3) Led Zeppelin--IV, 23 Million Albums Sold: Sold to: people who have older brothers who also owned the album; people who like that "Rock n' Roll" song and think it isn't in enough commercials; people who still think "Stairway To Heaven" is the greatest song ever recorded no matter how many times they've heard it; people who think the drumbeat in "When The Levee Breaks" makes for a great Beastie Boys groove; and people who still consider Led Zeppelin an organized religion.

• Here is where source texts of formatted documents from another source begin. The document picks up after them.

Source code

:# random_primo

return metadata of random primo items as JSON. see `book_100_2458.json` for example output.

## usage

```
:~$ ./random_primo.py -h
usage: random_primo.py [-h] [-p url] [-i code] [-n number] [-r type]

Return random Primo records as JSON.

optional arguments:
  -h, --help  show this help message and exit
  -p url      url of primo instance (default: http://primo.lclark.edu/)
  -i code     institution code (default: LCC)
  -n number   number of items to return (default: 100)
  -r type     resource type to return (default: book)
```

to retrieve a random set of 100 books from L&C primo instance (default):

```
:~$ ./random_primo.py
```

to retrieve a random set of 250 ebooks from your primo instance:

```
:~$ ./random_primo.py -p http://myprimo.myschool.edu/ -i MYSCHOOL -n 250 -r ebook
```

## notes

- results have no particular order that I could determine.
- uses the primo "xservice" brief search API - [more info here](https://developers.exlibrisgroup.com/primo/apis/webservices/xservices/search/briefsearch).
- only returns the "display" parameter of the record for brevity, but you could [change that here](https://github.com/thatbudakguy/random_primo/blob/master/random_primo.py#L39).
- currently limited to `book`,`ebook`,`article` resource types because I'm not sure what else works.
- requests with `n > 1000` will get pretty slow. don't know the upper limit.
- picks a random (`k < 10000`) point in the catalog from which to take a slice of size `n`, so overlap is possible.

2) Michael Jackson--Thriller, 29 Million Albums Sold: Sold to: people who didn't hear enough of this on the radio; people whose relatives bought them copies of the album because they wanted to look "with it"; people who are transfixed by the sound of one hand in glove clapping; people who have made valiant attempts to dance; and people who like pop music and don't give a damn what anyone else thinks.

1) Eagles--Their Greatest Hits 1971-1975, 29 Million Albums Sold: Sold to: people who live in suburbia but dream of living in a shack in the middle of the desert; people who are willing to pay hundreds of dollars to hear them sing these songs exactly the same way; people who are annoyed that this album doesn't include "Hotel California"; people who own the same 30 albums as everyone else; people who joined a "record club" back in the day and couldn't find anything else to order for "free"; and people who are afraid of Irving Azoff.